* _TASK_:
All lines in the material below that hold "first" should be found and copied.

* _INPUT RECORDS_:
##########
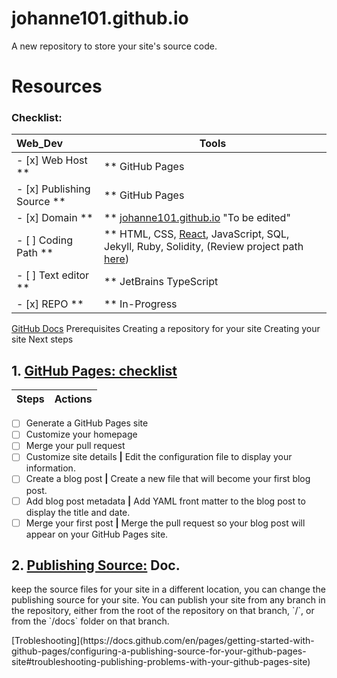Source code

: # johanne101.github.io
A new repository to store your site's source code.


Resources 
=========
### Checklist:
Web_Dev | Tools
:-------| -----
- [x] Web Host **|** GitHub Pages
- [x] Publishing Source **|** GitHub Pages
- [x] Domain **|** [johanne101.github.io](https://johanne101.github.io/) "To be edited"
- [ ] Coding Path **|** HTML, CSS, [React](https://github.com/gitname/react-gh-pages), JavaScript, SQL, Jekyll, Ruby, Solidity, (Review project path [here]())
- [ ] Text editor **|** JetBrains TypeScript
- [x] REPO **|** In-Progress

[GitHub Docs](https://docs.github.com/en/pages/setting-up-a-github-pages-site-with-jekyll/creating-a-github-pages-site-with-jekyll)
Prerequisites
Creating a repository for your site
Creating your site
Next steps

## 1. [GitHub Pages: checklist]()

**Steps** | **Actions**
:---------|------------
  
- [ ] Generate a GitHub Pages site
- [ ] Customize your homepage
- [ ] Merge your pull request
- [ ] Customize site details **|** Edit the configuration file to display your information.
- [ ] Create a blog post **|** Create a new file that will become your first blog post.
- [ ] Add blog post metadata **|** Add YAML front matter to the blog post to display the title and date.
- [ ] Merge your first post **|**   Merge the pull request so your blog post will appear on your GitHub Pages site.

## 2. [Publishing Source:](https://docs.github.com/en/pages/getting-started-with-github-pages/about-github-pages#publishing-sources-for-github-pages-sites) Doc.

<p>
  keep the source files for your site in a different location, you can change the publishing source for your site. You can publish your site from any branch in the repository, either from the root of the repository on that branch, `/`, or from the `/docs` folder on that branch.
  </p>
[Trobleshooting](https://docs.github.com/en/pages/getting-started-with-github-pages/configuring-a-publishing-source-for-your-github-pages-site#troubleshooting-publishing-problems-with-your-github-pages-site)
##########
* _RESPONSE TO THE EXERCISE_:
- [ ] Create a blog post **|** Create a new file that will become your first blog post.
- [ ] Merge your first post **|**   Merge the pull request so your blog post will appear on your GitHub Pages site.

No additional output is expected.